Items from a data source:

================================

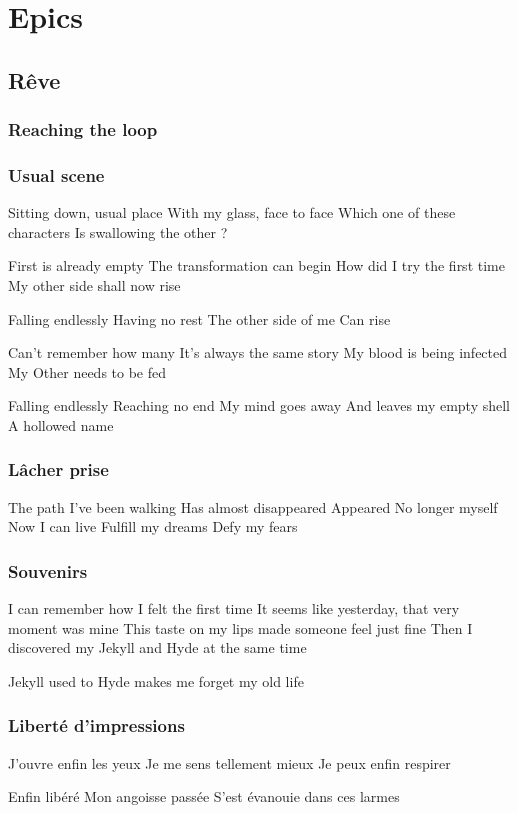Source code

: \documentclass{article}
\newenvironment{album}[1]%
{%
  \section*{#1}
}%
{%
}
\newenvironment{song}[1]%
{%
  \subsection*{\textbf{#1}}
  \begin{multicols*}{2}
}%
{%
  \end{multicols*}
  \newpage
}
\newenvironment{partie}[1]%
{%
  \subsubsection{#1}
}%
{%
}
\newenvironment{couplet} %
{%
  \verbatim
}%
{% end code
  \endverbatim
}
\newenvironment{refrain} %
{%
  \verbatim
}%
{% end code
  \endverbatim
}
\begin{document}
\begin{album}{Epics}
\begin{song}{Rêve}
\begin{partie}{Reaching the loop}
\end{partie}
\begin{partie}{Usual scene}
\begin{couplet}
Sitting down, usual place
With my glass, face to face
Which one of these characters
Is swallowing the other ?
\end{couplet}
\begin{couplet}
First is already empty
The transformation can begin
How did I try the first time
My other side shall now rise  
\end{couplet}
\begin{refrain}
Falling endlessly
Having no rest
The other side of me
Can rise
\end{refrain}
\begin{couplet}
Can't remember how many
It's always the same story
My blood is being infected
My Other needs to be fed  
\end{couplet}
\begin{refrain}
Falling endlessly
Reaching no end
My mind goes away
And leaves my empty shell
A hollowed name  
\end{refrain}
\end{partie}
\begin{partie}{Lâcher prise}
\begin{couplet}
The path I've been walking
Has almost disappeared
Appeared
No longer myself
Now I can live
Fulfill my dreams
Defy my fears
\end{couplet}
\end{partie}
\begin{partie}{Souvenirs}
\begin{couplet}
I can remember how I felt the first time
It seems like yesterday, that very moment was mine
This taste on my lips made someone feel just fine
Then I discovered my Jekyll and Hyde at the same time  
\end{couplet}
\begin{couplet}
Jekyll used to Hyde makes me forget my old life  
\end{couplet}
\end{partie}
\begin{partie}{Liberté d'impressions}
\begin{couplet}
J'ouvre enfin les yeux
Je me sens tellement mieux
Je peux enfin respirer  
\end{couplet}
\begin{refrain}
Enfin libéré
Mon angoisse passée
S'est évanouie dans ces larmes


\end{refrain}
\end{partie}
\end{song}
\end{album}
\end{document}
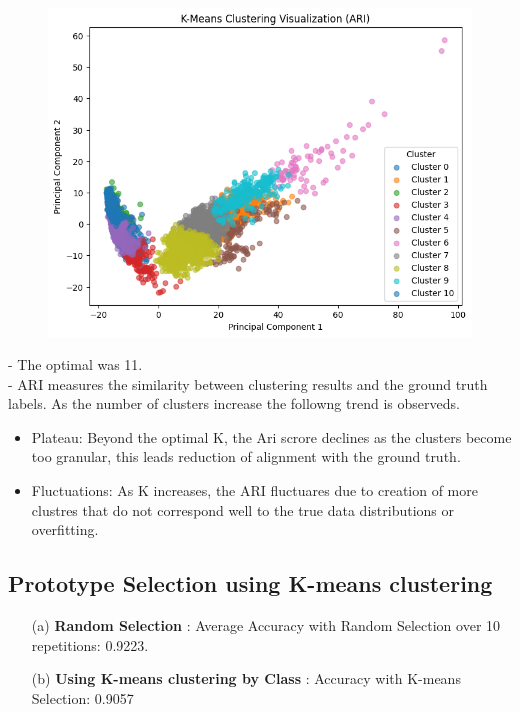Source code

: \documentclass{article}
\begin{document}
\begin{enumerate}
\begin{figure}[H]
\begin{minipage}{0.45\textwidth}
            \includegraphics[width=\textwidth]{Ari_graph.png}
            \label{fig:ari_graph}
        \end{minipage}
    \end{figure}
    - The optimal was 11.\\
    - ARI measures the similarity between clustering results and the ground truth labels. As the number of clusters increase the followng trend is observeds.
    \begin{itemize}
        \item Plateau: Beyond the optimal K, the Ari scrore declines as the clusters become too granular, this leads reduction of alignment with the ground truth.
        \item Fluctuations: As K increases, the ARI fluctuares due to creation of more clustres that do not correspond well to the true data distributions or overfitting.
    \end{itemize}
\end{enumerate}

\subsection{Prototype Selection using K-means clustering}
\begin{enumerate}
    \item [(a)] \textbf{Random Selection} : Average Accuracy with Random Selection over 10 repetitions: 0.9223.
    \item [(b)] \textbf{Using K-means clustering by Class} : Accuracy with K-means Selection: 0.9057
\end{enumerate}
\end{document}
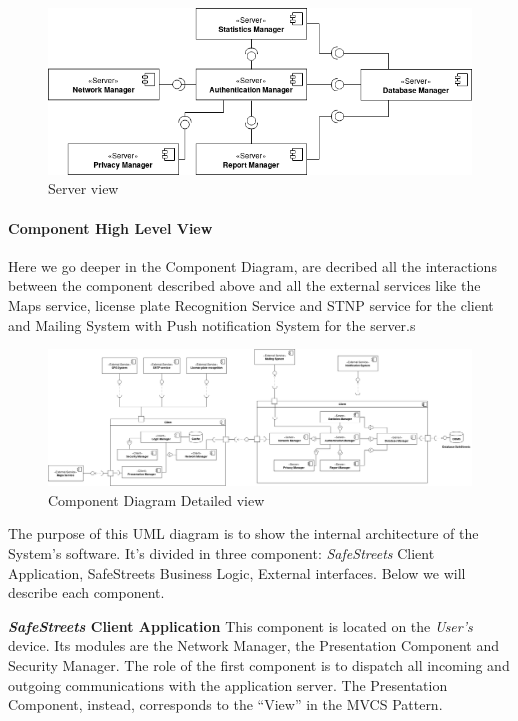 \documentclass{article}
\begin{document}
\begin{figure}[H]
    \centering
    \includegraphics[scale=0.4]{img/component_diagrams/server_component.png}
    \caption{Server view}
\end{figure}

\paragraph{Component High Level View}
Here we go deeper in the Component Diagram, are decribed all the interactions between the component
described above and all the external services like the Maps service, license plate Recognition Service and 
STNP service for the client and Mailing System with Push notification System for the server.s 

\begin{figure}[H]
    \includegraphics[width=1.2\textwidth, left]{img/component_diagrams/component_diagram_complete.png}
    \caption{Component Diagram Detailed view}
\end{figure}

The purpose of this UML diagram is to show the internal architecture of the System's software. It's divided in 
three component: \textit{SafeStreets} Client Application, SafeStreets Business Logic, External interfaces.
Below we will describe each component. 

\textbf{ \textit{SafeStreets} Client Application }
This component is located on the \textit{User's} device. Its modules are the Network Manager, the Presentation 
Component and Security Manager. The role of the first component is 
to dispatch all incoming and outgoing communications with the application server. The Presentation Component, 
instead, corresponds to the “View” in the MVCS Pattern.
\end{document}
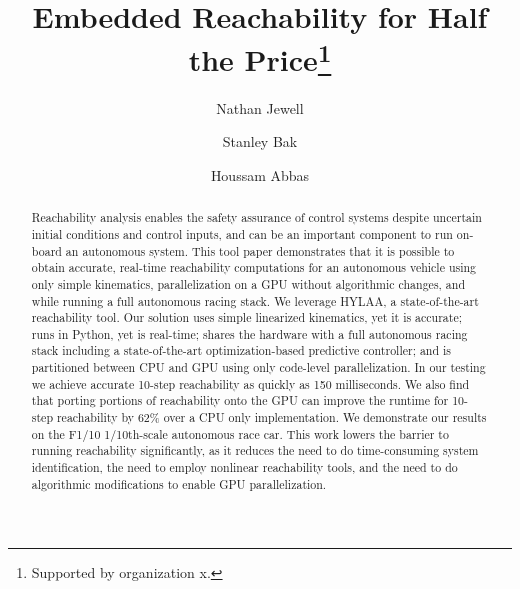 \documentclass[runningheads]{llncs}
\begin{document}
%
\title{Embedded Reachability for Half the Price\thanks{Supported by organization x.}}
%
%
\author{Nathan Jewell \and
Stanley Bak \and
Houssam Abbas} 
%
%
%
\maketitle              %
%
\begin{abstract}
Reachability analysis enables the safety assurance of control systems despite uncertain initial conditions and control inputs, and can be an important component to run on-board an autonomous system.
This tool paper demonstrates that it is possible to obtain accurate, real-time reachability computations for an autonomous vehicle using only simple kinematics, parallelization on a GPU without algorithmic changes, and while running a full autonomous racing stack.
We leverage HYLAA, a state-of-the-art reachability tool.
Our solution uses simple linearized kinematics, yet it is accurate; runs in Python, yet is real-time; shares the hardware with a full autonomous racing stack including a state-of-the-art optimization-based predictive controller; and is partitioned between CPU and GPU using only code-level parallelization.
In our testing we achieve accurate 10-step reachability as quickly as 150 milliseconds. 
We also find that porting portions of reachability onto the GPU can improve the runtime for 10-step reachability by 62\% over a CPU only implementation.%
We demonstrate our results on the F1/10 1/10th-scale autonomous race car.
This work lowers the barrier to running reachability significantly, as it reduces the need to do time-consuming system identification, the need to employ nonlinear reachability tools, and the need to do algorithmic modifications to enable GPU parallelization.

\end{abstract}
%
%
%
\end{document}
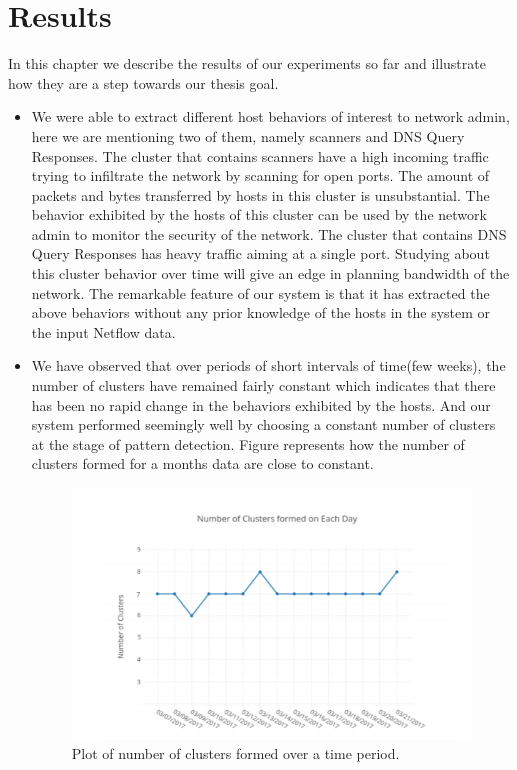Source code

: 
\chapter{Results}

In this chapter we describe the results of our experiments so far and illustrate how they are a step towards our thesis goal.


\begin{itemize}

\item We were able to extract different host behaviors of interest to network admin, here
we are mentioning two of them, namely scanners and DNS Query Responses. The
cluster that contains scanners have a high incoming traffic trying to infiltrate the
network by scanning for open ports. The amount of packets and bytes transferred
by hosts in this cluster is unsubstantial. The behavior exhibited by the hosts of this
cluster can be used by the network admin to monitor the security of the network.
The cluster that contains DNS Query Responses has heavy traffic aiming at a single
port. Studying about this cluster behavior over time will give an edge in planning
bandwidth of the network. The remarkable feature of our system is that it has extracted
the above behaviors without any prior knowledge of the hosts in the system
or the input Netflow data.

\item We have observed that over periods of short intervals of time(few weeks), the number
of clusters have remained fairly constant which indicates that there has been no
rapid change in the behaviors exhibited by the hosts. And our system performed
seemingly well by choosing a constant number of clusters at the stage of pattern
detection. Figure  represents how the number of clusters formed for a months
data are close to constant.

\begin{figure}[ht]
	\centerline{\includegraphics{constant.png}}
	\caption{ Plot of number of clusters formed over a time period.}%
\end{figure} 


\end{itemize}
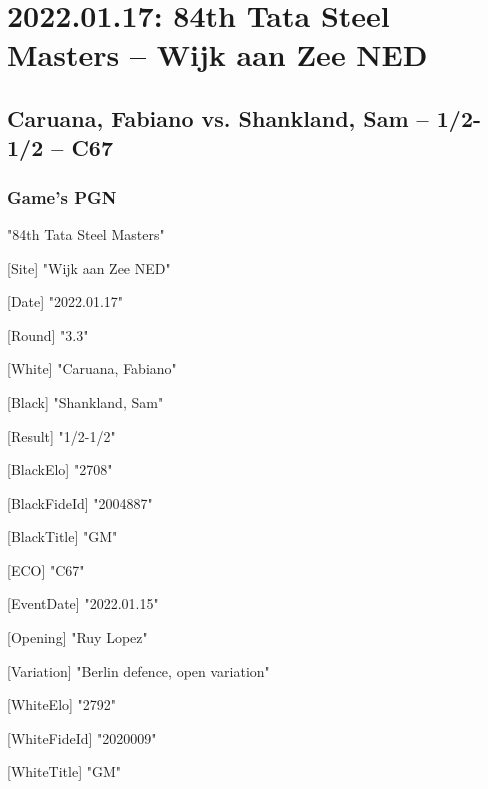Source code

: \documentclass[9pt]{extarticle}
\begin{document}
\setlength{\columnsep}{32pt}
\section*{2022.01.17: 84th Tata Steel Masters -- Wijk aan Zee NED}

\subsection*{Caruana, Fabiano vs. Shankland, Sam -- 1/2-1/2 -- C67}
\subsubsection*{Game's PGN}
\begin{multicols}{2}
\begin{flushleft}
[Event] "84th Tata Steel Masters"

[Site] "Wijk aan Zee NED"

[Date] "2022.01.17"

[Round] "3.3"

[White] "Caruana, Fabiano"

[Black] "Shankland, Sam"

[Result] "1/2-1/2"

[BlackElo] "2708"

[BlackFideId] "2004887"

[BlackTitle] "GM"

[ECO] "C67"

[EventDate] "2022.01.15"

[Opening] "Ruy Lopez"

[Variation] "Berlin defence, open variation"

[WhiteElo] "2792"

[WhiteFideId] "2020009"

[WhiteTitle] "GM"


\end{flushleft}
\end{multicols}
\end{document}
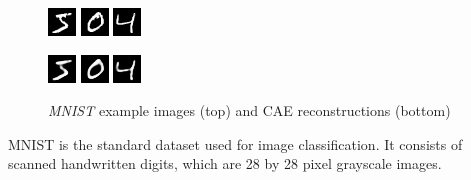 \documentclass[draft]{article}
\begin{document}
        \begin{figure}[h]
          \centering
          \includegraphics[width=0.15\linewidth]{../graphics/reconstructions/mnist/input_00.png}
          \includegraphics[width=0.15\linewidth]{../graphics/reconstructions/mnist/input_01.png}
          \includegraphics[width=0.15\linewidth]{../graphics/reconstructions/mnist/input_02.png}

          \includegraphics[width=0.15\linewidth]{../graphics/reconstructions/mnist/reconstruction_00.png}
          \includegraphics[width=0.15\linewidth]{../graphics/reconstructions/mnist/reconstruction_01.png}
          \includegraphics[width=0.15\linewidth]{../graphics/reconstructions/mnist/reconstruction_02.png}

          \caption{\emph{MNIST} example images (top) and CAE reconstructions (bottom)}
        \end{figure}
        MNIST \citep{lecun1998mnist} is the standard dataset used for image classification. It consists of scanned handwritten digits, which are 28 by 28 pixel grayscale images.
\end{document}
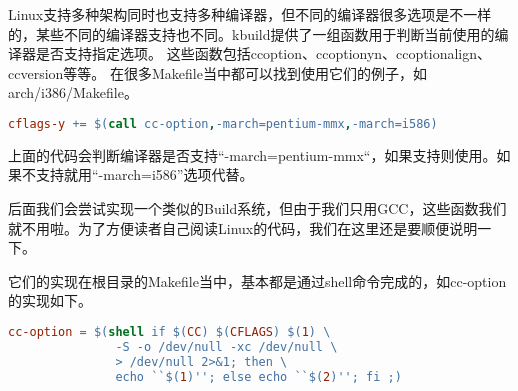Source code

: Linux支持多种架构同时也支持多种编译器，但不同的编译器很多选项是不一样的，某些不同的编译器支持也不同。kbuild提供了一组函数用于判断当前使用的编译器是否支持指定选项。
这些函数包括cc\-option、cc\-option\-yn、cc\-option\-align、cc\-version等等。
在很多Makefile当中都可以找到使用它们的例子，如arch/i386/Makefile。
\begin{lstlisting}[language=make]
cflags-y += $(call cc-option,-march=pentium-mmx,-march=i586)
\end{lstlisting}
上面的代码会判断编译器是否支持“-march=pentium-mmx“，如果支持则使用。如果不支持就用“-march=i586”选项代替。

后面我们会尝试实现一个类似的Build系统，但由于我们只用GCC，这些函数我们就不用啦。为了方便读者自己阅读Linux的代码，我们在这里还是要顺便说明一下。


它们的实现在根目录的Makefile当中，基本都是通过shell命令完成的，如cc-option的实现如下。
\begin{lstlisting}[language=make]
cc-option = $(shell if $(CC) $(CFLAGS) $(1) \
               -S -o /dev/null -xc /dev/null \
               > /dev/null 2>&1; then \
               echo ``$(1)''; else echo ``$(2)''; fi ;)

\end{lstlisting}



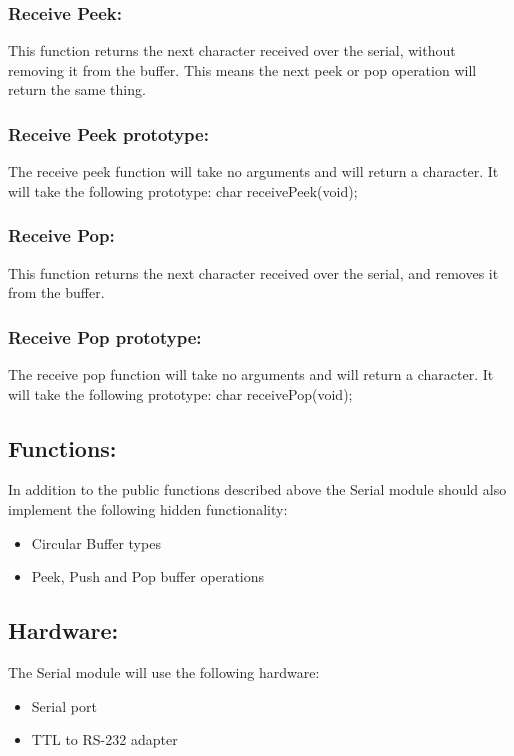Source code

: \documentclass[]{article}
\begin{document}
\subsubsection{Receive Peek:}
This function returns the next character received over the serial, without removing it from the buffer. This means the next peek or pop operation will return the same thing.

\subsubsection{Receive Peek prototype:}
The receive peek function will take no arguments and will return a character. It will take the following prototype: \newline \newline
char receivePeek(void);

\subsubsection{Receive Pop:}
This function returns the next character received over the serial, and removes it from the buffer.

\subsubsection{Receive Pop prototype:}
The receive pop function will take no arguments and will return a character. It will take the following prototype: \newline \newline
char receivePop(void);

\subsection{Functions:}
In addition to the public functions described above the Serial module should also implement the following hidden functionality:
\begin{itemize}
	\item Circular Buffer types
	\item Peek, Push and Pop buffer operations
\end{itemize}

\subsection{Hardware:}
The Serial module will use the following hardware:
\begin{itemize}
	\item Serial port
	\item TTL to RS-232 adapter
\end{itemize}
\end{document}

================================

Requirement :: The answer must consist solely of the lines from the first line of the records through the line containing "S'est évanouie dans ces larmes", reproduced exactly and without the pictures.

Solution for this task ::
Source code

: \documentclass{article}
\newenvironment{album}[1]%
{%
  \section*{#1}
}%
{%
}
\newenvironment{song}[1]%
{%
  \subsection*{\textbf{#1}}
  \begin{multicols*}{2}
}%
{%
  \end{multicols*}
  \newpage
}
\newenvironment{partie}[1]%
{%
  \subsubsection{#1}
}%
{%
}
\newenvironment{couplet} %
{%
  \verbatim
}%
{% end code
  \endverbatim
}
\newenvironment{refrain} %
{%
  \verbatim
}%
{% end code
  \endverbatim
}
\begin{document}
\begin{album}{Epics}
\begin{song}{Rêve}
\begin{partie}{Reaching the loop}
\end{partie}
\begin{partie}{Usual scene}
\begin{couplet}
Sitting down, usual place
With my glass, face to face
Which one of these characters
Is swallowing the other ?
\end{couplet}
\begin{couplet}
First is already empty
The transformation can begin
How did I try the first time
My other side shall now rise  
\end{couplet}
\begin{refrain}
Falling endlessly
Having no rest
The other side of me
Can rise
\end{refrain}
\begin{couplet}
Can't remember how many
It's always the same story
My blood is being infected
My Other needs to be fed  
\end{couplet}
\begin{refrain}
Falling endlessly
Reaching no end
My mind goes away
And leaves my empty shell
A hollowed name  
\end{refrain}
\end{partie}
\begin{partie}{Lâcher prise}
\begin{couplet}
The path I've been walking
Has almost disappeared
Appeared
No longer myself
Now I can live
Fulfill my dreams
Defy my fears
\end{couplet}
\end{partie}
\begin{partie}{Souvenirs}
\begin{couplet}
I can remember how I felt the first time
It seems like yesterday, that very moment was mine
This taste on my lips made someone feel just fine
Then I discovered my Jekyll and Hyde at the same time  
\end{couplet}
\begin{couplet}
Jekyll used to Hyde makes me forget my old life  
\end{couplet}
\end{partie}
\begin{partie}{Liberté d'impressions}
\begin{couplet}
J'ouvre enfin les yeux
Je me sens tellement mieux
Je peux enfin respirer  
\end{couplet}
\begin{refrain}
Enfin libéré
Mon angoisse passée
S'est évanouie dans ces larmes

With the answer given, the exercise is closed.